Overview - Document UnderstanDing of Everything 😎
The DUDE challenge seeks to foster research on document understanding in a real-world setting with potential distribution shifts between training and test splits. In contrast to previous datasets, we extensively source multi-domain, multi-purpose, and multi-page documents of various types, origins, and dates. Importantly, we bridge the yet unaddressed gap between Document Layout Analysis (DLA) and Question Answering (QA) paradigms by introducing complex layout-navigating questions and unique problems that often demand advanced information processing or multi-step reasoning.
What differentiates DUDE from the previous ICDAR shared tasks?
Similar to previous work in DocVQA [1, 2], we evaluate models as a natural language interface to VRDs (Visually-Rich Documents), which allows generalizing to various tasks and domains. Although DUDE resembles these and other QA datasets, the differences are clear during a point-by-point comparison.
- Documents. Current QA datasets collected relatively homogeneous documents, such as invoices or financial reports , or documents restricted to one or a few domains. DUDE covers a broad spectrum of types, domains, sources, and dates representative of a modern document flow. Additionally, DUDE is not restricted to single-page document excerpts, which allows measuring the ability to process long inputs prevalent in business applications.

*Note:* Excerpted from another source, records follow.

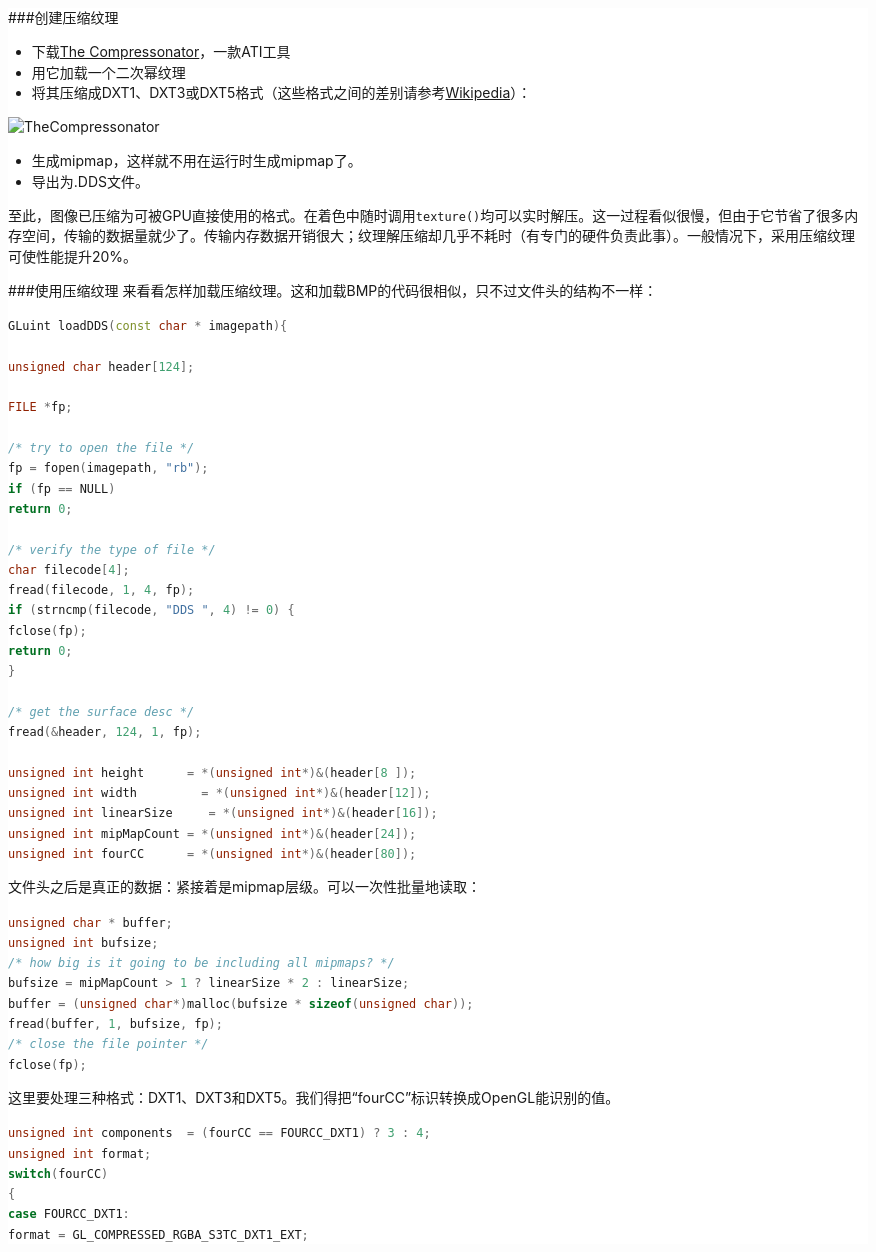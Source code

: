 ###创建压缩纹理
- 下载[The Compressonator](http://developer.amd.com/Resources/archive/ArchivedTools/gpu/compressonator/Pages/default.aspx)，一款ATI工具
- 用它加载一个二次幂纹理
- 将其压缩成DXT1、DXT3或DXT5格式（这些格式之间的差别请参考[Wikipedia](http://en.wikipedia.org/wiki/S3_Texture_Compression)）：

![TheCompressonator](http://www.opengl-tutorial.org/assets/images/tuto-5-textured-cube/TheCompressonator.png)

- 生成mipmap，这样就不用在运行时生成mipmap了。
- 导出为.DDS文件。

至此，图像已压缩为可被GPU直接使用的格式。在着色中随时调用`texture()`均可以实时解压。这一过程看似很慢，但由于它节省了很多内存空间，传输的数据量就少了。传输内存数据开销很大；纹理解压缩却几乎不耗时（有专门的硬件负责此事）。一般情况下，采用压缩纹理可使性能提升20%。

###使用压缩纹理
来看看怎样加载压缩纹理。这和加载BMP的代码很相似，只不过文件头的结构不一样：
```cpp
GLuint loadDDS(const char * imagepath){

unsigned char header[124];

FILE *fp;

/* try to open the file */
fp = fopen(imagepath, "rb");
if (fp == NULL)
return 0;

/* verify the type of file */
char filecode[4];
fread(filecode, 1, 4, fp);
if (strncmp(filecode, "DDS ", 4) != 0) {
fclose(fp);
return 0;
}

/* get the surface desc */
fread(&header, 124, 1, fp);

unsigned int height      = *(unsigned int*)&(header[8 ]);
unsigned int width         = *(unsigned int*)&(header[12]);
unsigned int linearSize     = *(unsigned int*)&(header[16]);
unsigned int mipMapCount = *(unsigned int*)&(header[24]);
unsigned int fourCC      = *(unsigned int*)&(header[80]);
```

文件头之后是真正的数据：紧接着是mipmap层级。可以一次性批量地读取：
```cpp
unsigned char * buffer;
unsigned int bufsize;
/* how big is it going to be including all mipmaps? */
bufsize = mipMapCount > 1 ? linearSize * 2 : linearSize;
buffer = (unsigned char*)malloc(bufsize * sizeof(unsigned char));
fread(buffer, 1, bufsize, fp);
/* close the file pointer */
fclose(fp);
```
这里要处理三种格式：DXT1、DXT3和DXT5。我们得把“fourCC”标识转换成OpenGL能识别的值。
```cpp
unsigned int components  = (fourCC == FOURCC_DXT1) ? 3 : 4;
unsigned int format;
switch(fourCC)
{
case FOURCC_DXT1:
format = GL_COMPRESSED_RGBA_S3TC_DXT1_EXT;
```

- Questions. In addition to conventional document QA, we formulate questions requiring comprehension beyond the document content, such as ‘how many text columns are there?’, ‘does the document contain words with diacritics?’ or ‘which page contains the largest table in the document?’. Moreover, we provide questions that require arithmetic and comparison operations on numbers and dates or multi-hop questions that evaluate the model’s robustness on sequential, step-by-step reasoning.
- Answers. To cover all possible business use cases, we opted to provide both abstractive and extractive answers. These cover various answer types, such as textual, numerical, dates, yes/no, lists, or non-answerable. The latter demands that the model correctly identifies that the answer cannot be provided, as the question needs to be better formed, e.g., it asks about the value of an empty cell in the table.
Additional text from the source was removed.